What Is Google BERT? Definition, uses and how its works

Team TeachWiki

BERT is a neural network created by Google in 2018 and has already proven to be beneficial in a number of practical applications. Using it, you can solve a number of tasks: analyze text, answer questions, create translators, detect spam, create predictive text input systems, etc. In October 2019, Google added a BERT neural network to the core of Google's search algorithms for English, and in December for more than 70 languages. The new search update is called BERT and affects 10% of all search queries.

What is the BERT update?

With publication on October 24, 2019 and entry into force on December 12, 2019 in Germany, Google rolled out BERT, according to their statement, "one of the greatest advances in the history of search". Every tenth search query is affected by this algorithm! BERT stands for Bidirectional Encoder Representations from Transformers. BERT is used to better understand the context of a word and thus the actual search intention of the user. If prepositions such as "after" or "for" were ignored, Google uses BERT to recognize their meaning within the search query.

What is Google BERT?

Google BERT (eng. Bidirectional Encoder Representations from Transformers) is an algorithm of the Google search engine , the main function of which is to improve the relevance of search results . This became possible due to the fact that the analysis and construction is carried out not by key phrases, but by sentences.

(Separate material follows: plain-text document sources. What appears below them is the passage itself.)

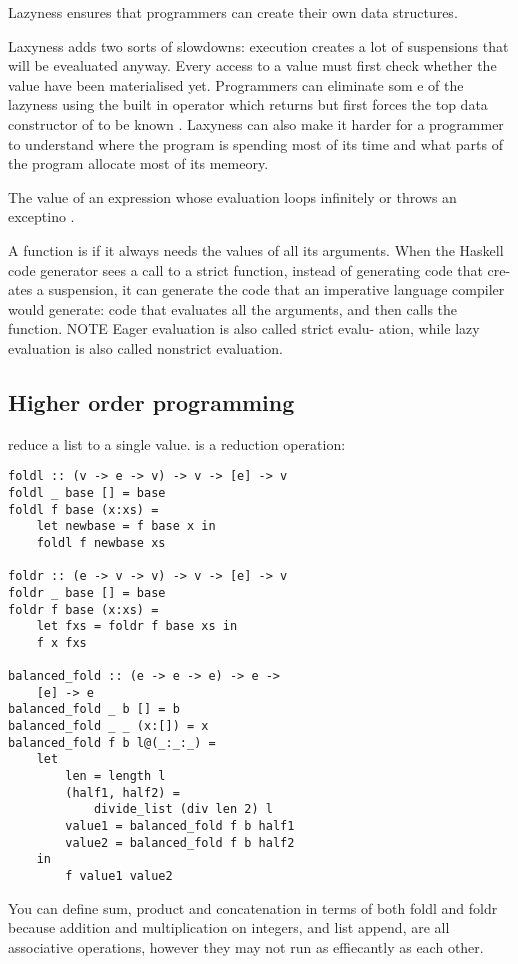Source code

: \begin{compactitem}
\item Lazyness ensures that programmers can create their own data structures. 

\item Laxyness adds two sorts of slowdowns: execution creates a lot of suspensions that will be evealuated anyway. Every access to a value must first check whether the value have been materialised yet. Programmers can eliminate som e of the lazyness using the built in operator  which returns  but first forces the top data constructor of  to be known . Laxyness can also make it harder for a programmer to understand where the program is spending most of its time and what parts of the program allocate most of its memeory. 

\item The value of an expression whose evaluation loops infinitely or throws an exceptino .
\item A function is  if it always needs the values of
all its arguments. When the Haskell code generator sees a call to a
strict function, instead of generating code that cre-
ates a suspension, it can generate the code that an
imperative language compiler would generate: code
that evaluates all the arguments, and then calls the
function.
NOTE Eager evaluation is also called strict evalu-
ation, while lazy evaluation is also called nonstrict
evaluation.

\subsection{Higher order programming}
\item {} reduce a list to a single value.  is a reduction operation: 
\begin{lstlisting}
foldl :: (v -> e -> v) -> v -> [e] -> v
foldl _ base [] = base
foldl f base (x:xs) =
    let newbase = f base x in
    foldl f newbase xs

foldr :: (e -> v -> v) -> v -> [e] -> v
foldr _ base [] = base
foldr f base (x:xs) =
    let fxs = foldr f base xs in
    f x fxs
    
balanced_fold :: (e -> e -> e) -> e ->
    [e] -> e
balanced_fold _ b [] = b
balanced_fold _ _ (x:[]) = x
balanced_fold f b l@(_:_:_) =
    let
        len = length l
        (half1, half2) =
            divide_list (div len 2) l
        value1 = balanced_fold f b half1
        value2 = balanced_fold f b half2
    in
        f value1 value2
\end{lstlisting}
You can define sum, product and concatenation in
terms of both foldl and foldr because addition
and multiplication on integers, and list append, are
all associative operations, however they may not run as effiecantly as each other. 


\end{compactitem}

An improved analysis result is available due to the introduction of a neural network into the work, which has the ability to endow the search engine? with understanding in different languages of the world.

The main testing language is English. In the future, the developers plan to expand the list to include most of the languages used in the world.

  1. BERT is a neural network created by Google

    Teaching computers to understand natural text, as humans do, is an interesting and extremely difficult task. Indeed, in natural language there are many nuances that even people can hardly understand. In computer science, there is a whole subsection of Natural Language Processing (hereinafter referred to as NLP) - natural language processing methods. NLP allows you to apply machine learning algorithms to text and speech.

    Today, many of us have smartphones with speech recognition - they use NLP. Also, many people use laptops and computers with speech recognition built into the OS.

    So, in 2018, Google announces the latest neural network BERT (Bidirectional Encoder Representations from Transformers). BERT uses Transfer learning (transfer learning), which allows you to use its basic language model, additionally training it for your specific tasks, for a wide variety of companies. This means that neural network training occurs in two stages. First, they train her for a long time and expensively on a huge corpus of billions of words (this is called pre-training). At the second stage, the network can be quickly trained for different tasks.

    Previously, one of the main pre-training tools was something like a dictionary, using a vector representation of words that described the relationships between words in the form of numbers. However, the neural network that had been pre-trained on the vector dictionary did not understand the meaning of the words. From her point of view, the sentences "the man bit the dog" and "the dog bit the man" are identical.

    Google has developed a unique pre-training system to provide the neural network with richer rules - not only vocabulary, but also syntax with context. Researchers have begun training neural networks on a more general task called language modeling, feeding vast amounts of text to the neural networks—billions of words arranged into grammatically correct sentences. After that, the neural network should be able to predict the next word in the text on its own.

    In essence, BERT consists of three essential components. Firstly, it is a pre-trained language model. Secondly, the opportunity to decide which of the features of the proposal are the most important. Third, unlike other pre-trained language models created by neural networks processing terabytes of left-to-right text, the BERT model reads both right-to-left and left-to-right at the same time, and learns to predict which words were randomly excluded from sentences.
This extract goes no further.